Note that in this parable Jesus clearly says, “I am the Good Shepherd.” This is not something we wonder about. It is something we proclaim because He did. If we ask, after reading the Scripture, who the Good Shepherd is, and the child does not answer, we can (and should!) provide this answer - Jesus - because this is a truth of the Scripture revealed explicitly by Jesus Himself. We can read directly from God's Word to the child to answer this question. Similarly, if we ask the child what makes the Good Shepherd so good and he says that the Shepherd is actually bad, we again return to the Scripture passage which clearly lists "good" as an attribute of this Shepherd. Once more, the Scripture passage itself gives us the boundaries for our pondering. On the other hand, if we ask the children who the sheep might be, we do not give an answer even if they have no response. The answer to this question is not clearly defined in the text of this parable and to give this information would be to speed that child, before he is ready, to the end of the path, a journey which is for God and the child alone.
Here are a few of the sources which give us the foundation for proclaiming this truth to the children:
- Scripture. "Whoever eats my flesh and drinks my blood has eternal life, and I will raise him on the last day. For my flesh is true food, and my blood is true drink" (John 6:54).
- The Liturgy: Through gesture we see this truth proclaimed each time the priest, after the words of consecration, "genuflects in adoration," as prescribed in the Roman Missal. While the Eucharist may still look like bread and wine, the priest would only genuflect before God Himself. In one example of a verbal prayer which proclaims this same truth we hear, in the Prayer after Communion on the Solemnity of the Most Holy Body and Blood of Christ or Corpus Christi: "Grant, O Lord, we pray that we may delight for all eternity in that share in your divine life, which is foreshadowed in the present age by our reception of your precious Body and Blood."

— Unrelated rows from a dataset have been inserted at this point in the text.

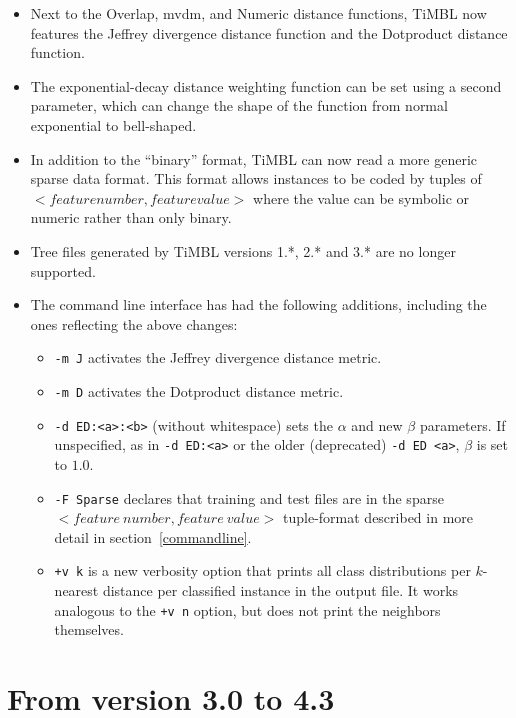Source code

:\documentclass{report}
\begin{document}
\begin{itemize}

\item Next to the Overlap, {\sc mvdm}, and Numeric distance functions,
  TiMBL now features the Jeffrey divergence distance function and the
  Dotproduct distance function.

\item The exponential-decay distance weighting function can be set
  using a second parameter, which can change the shape of the function
  from normal exponential to bell-shaped.

\item In addition to the ``binary'' format, TiMBL can now read
  a more generic sparse data format. This format allows instances to
  be coded by tuples of $< feature number, feature value >$ where the
  value can be symbolic or numeric rather than only binary.

\item Tree files generated by TiMBL versions 1.*, 2.* and 3.* are no
longer supported.

\item The command line interface has had the following additions, including the ones reflecting the above changes:

\begin{itemize} 
\item {\tt -m J} activates the Jeffrey divergence distance metric.
\item {\tt -m D} activates the Dotproduct distance metric.
\item {\tt -d ED:<a>:<b>} (without whitespace) sets the $\alpha$ and new
  $\beta$ parameters. If unspecified, as in {\tt -d ED:<a>} or the older
  (deprecated) {\tt -d ED <a>}, $\beta$ is set to $1.0$.
\item {\tt -F Sparse} declares that training and test files are in the
  sparse $< feature\ number, feature\ value >$ tuple-format described in
  more detail in section~\ref{commandline}.
\item {\tt +v k} is a new verbosity option that prints all class
distributions per $k$-nearest distance per classified instance in the
output file. It works analogous to the {\tt +v n} option, but does not
print the neighbors themselves.
\end{itemize}

\end{itemize}

\section{From version 3.0 to 4.3}
\end{document}
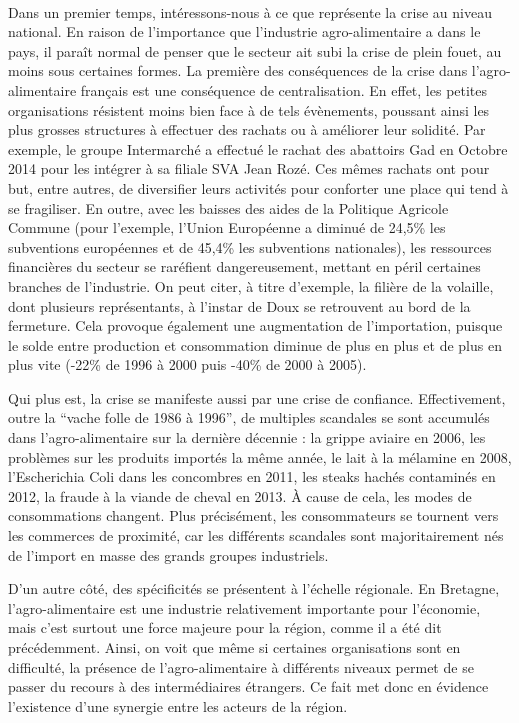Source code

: \documentclass[a4paper,10pt]{report}
\begin{document}
			\paragraph{}Dans un premier temps, intéressons-nous à ce que représente la crise au niveau national. En raison de l'importance que l'industrie agro-alimentaire a dans le pays, il paraît normal de penser que le secteur ait subi la crise de plein fouet, au moins sous certaines formes. La première des conséquences de la crise dans l'agro-alimentaire français est une conséquence de centralisation. En effet, les petites organisations résistent moins bien face à de tels évènements, poussant ainsi les plus grosses structures à effectuer des rachats ou à améliorer leur solidité. Par exemple, le groupe Intermarché a effectué le rachat des abattoirs Gad en Octobre 2014 pour les intégrer à sa filiale SVA Jean Rozé. Ces mêmes rachats ont pour but, entre autres, de diversifier leurs activités pour conforter une place qui tend à se fragiliser. En outre, avec les baisses des aides de la Politique Agricole Commune (pour l’exemple, l’Union Européenne a diminué de 24,5\% les subventions européennes et de 45,4\% les subventions nationales), les ressources financières du secteur se raréfient dangereusement, mettant en péril certaines branches de l’industrie. On peut citer, à titre d’exemple, la filière de la volaille, dont plusieurs représentants, à l’instar de Doux se retrouvent au bord de la fermeture. Cela provoque également une augmentation de l’importation, puisque le solde entre production et consommation diminue de plus en plus et de plus en plus vite (-22\% de 1996 à 2000 puis -40\% de 2000 à 2005)\cite{AvenirExploitationVolailleBretonne}.

			Qui plus est, la crise se manifeste aussi par une crise de confiance. Effectivement, outre la “vache folle de 1986 à 1996”, de multiples scandales se sont accumulés dans l’agro-alimentaire sur la dernière décennie\cite{Scandales} : la grippe aviaire en 2006, les problèmes sur les produits importés la même année, le lait à la mélamine en 2008, l’Escherichia Coli dans les concombres en 2011, les steaks hachés contaminés en 2012, la fraude à la viande de cheval en 2013. À cause de cela, les modes de consommations changent. Plus précisément, les consommateurs se tournent vers les commerces de proximité, car les différents scandales sont majoritairement nés de l’import en masse des grands groupes industriels.
			
			D’un autre côté, des spécificités se présentent à l’échelle régionale. En Bretagne, l’agro-alimentaire est une industrie relativement importante pour l’économie, mais c’est surtout une force majeure pour la région, comme il a été dit précédemment. Ainsi, on voit que même si certaines organisations sont en difficulté, la présence de l’agro-alimentaire à différents niveaux permet de se passer du recours à des intermédiaires étrangers. Ce fait met donc en évidence l’existence d’une synergie entre les acteurs de la région.
\end{document}
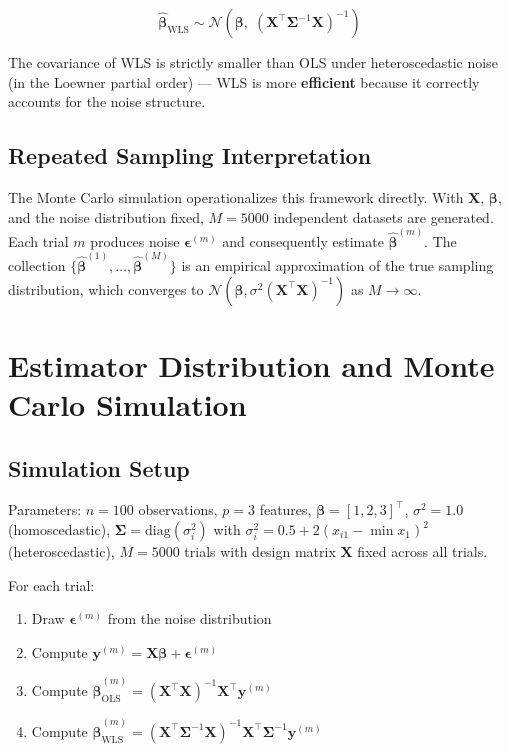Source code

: \documentclass[12pt,a4paper]{article}
\begin{document}
\begin{equation}
    \boxed{\hat{\boldsymbol{\beta}}_{\mathrm{WLS}} \sim
    \mathcal{N}\!\left(\boldsymbol{\beta},\;(\mathbf{X}^\top\boldsymbol{\Sigma}^{-1}\mathbf{X})^{-1}\right)}
\end{equation}

The covariance of WLS is strictly smaller than OLS under heteroscedastic noise
(in the Loewner partial order) --- WLS is more \textbf{efficient} because it
correctly accounts for the noise structure.

\subsection{Repeated Sampling Interpretation}

The Monte Carlo simulation operationalizes this framework directly. With $\mathbf{X}$,
$\boldsymbol{\beta}$, and the noise distribution fixed, $M = 5000$ independent datasets
are generated. Each trial $m$ produces noise $\boldsymbol{\epsilon}^{(m)}$ and consequently
estimate $\hat{\boldsymbol{\beta}}^{(m)}$. The collection
$\{\hat{\boldsymbol{\beta}}^{(1)}, \ldots, \hat{\boldsymbol{\beta}}^{(M)}\}$ is an empirical
approximation of the true sampling distribution, which converges to
$\mathcal{N}(\boldsymbol{\beta}, \sigma^2(\mathbf{X}^\top\mathbf{X})^{-1})$ as $M \to \infty$.

\section{Estimator Distribution and Monte Carlo Simulation}
\label{sec:simulation}

\subsection{Simulation Setup}

Parameters: $n = 100$ observations, $p = 3$ features,
$\boldsymbol{\beta} = [1, 2, 3]^\top$, $\sigma^2 = 1.0$ (homoscedastic),
$\boldsymbol{\Sigma} = \mathrm{diag}(\sigma_i^2)$ with
$\sigma_i^2 = 0.5 + 2(x_{i1} - \min x_1)^2$ (heteroscedastic),
$M = 5000$ trials with design matrix $\mathbf{X}$ fixed across all trials.

For each trial:
\begin{enumerate}
    \item Draw $\boldsymbol{\epsilon}^{(m)}$ from the noise distribution
    \item Compute $\mathbf{y}^{(m)} = \mathbf{X}\boldsymbol{\beta} + \boldsymbol{\epsilon}^{(m)}$
    \item Compute $\hat{\boldsymbol{\beta}}_{\mathrm{OLS}}^{(m)} = (\mathbf{X}^\top\mathbf{X})^{-1}\mathbf{X}^\top\mathbf{y}^{(m)}$
    \item Compute $\hat{\boldsymbol{\beta}}_{\mathrm{WLS}}^{(m)} = (\mathbf{X}^\top\boldsymbol{\Sigma}^{-1}\mathbf{X})^{-1}\mathbf{X}^\top\boldsymbol{\Sigma}^{-1}\mathbf{y}^{(m)}$
\end{enumerate}
\end{document}
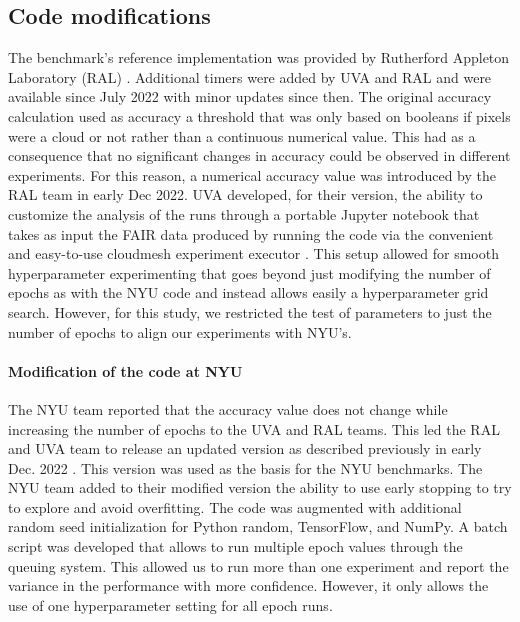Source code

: \documentclass[sigplan,screen]{acmart}
\begin{document}
\subsection{Code modifications}
\label{sec:code}

The benchmark's reference implementation was provided by Rutherford Appleton Laboratory (RAL) \cite{Thiyagalingam2022AIBF,github-laszewsk-mlcommons}. 
Additional timers were added by UVA and RAL and were available since July 2022 with minor updates since then. 
The original accuracy calculation used as accuracy a threshold that was only based on booleans if pixels were a cloud or not rather than a continuous numerical value. This had as a consequence that no significant changes in accuracy could be observed in different experiments. For this reason, a numerical accuracy value was introduced by the RAL team in early Dec 2022. 
UVA developed, for their version, the ability to customize the analysis of the runs through a portable Jupyter notebook that takes as input the FAIR \cite{www-fair} data produced by running the code via the convenient and easy-to-use cloudmesh experiment executor \cite{github-cloudmesh-ee,las-2023-escience-cloudmask,las-2023-ai-workflow}. This setup allowed for smooth hyperparameter experimenting that goes beyond just modifying the number of epochs as with the NYU code and instead allows easily a hyperparameter grid search. However, for this study, we restricted the test of parameters to just the number of epochs to align our experiments with NYU's.

\paragraph{Modification of the code at NYU} 
The NYU team reported that the accuracy value does not change while increasing the number of epochs to the UVA and RAL teams. This led the RAL and UVA team to release an updated version as described previously in early Dec. 2022 \cite{www-mlcommons-science-github}. This version was used as the basis for the NYU benchmarks.
The NYU team added to their modified version the ability to use early stopping \cite{Caruana2000OverfittingIN} to try to explore and avoid overfitting. The code was augmented with additional random seed initialization for Python random, TensorFlow, and NumPy. A batch script was developed that allows to run multiple epoch values through the queuing system. This allowed us to run more than one experiment and report the variance in the performance with more confidence. However, it only allows the use of one hyperparameter setting for all epoch runs.
\end{document}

- The Magisterium. CCC #1413 states, "Under the consecrated species of bread and wine Christ himself, living and glorious, is present in a true, real, and substantial manner; his Body and his Blood, with his soul and his divinity.".
Guided by Scripture, the Liturgy, and the Magisterium we can have confidence in guiding the children and helping to keep them on the path of truth. We have so many beautiful resources at our disposal that help us to provide a space in which the children may freely ponder and wonder, safe on the path, trusting us to remind them of the guide-rails and even, when needed, allowing us to pull them back up out of the ditch onto the pathway of truth!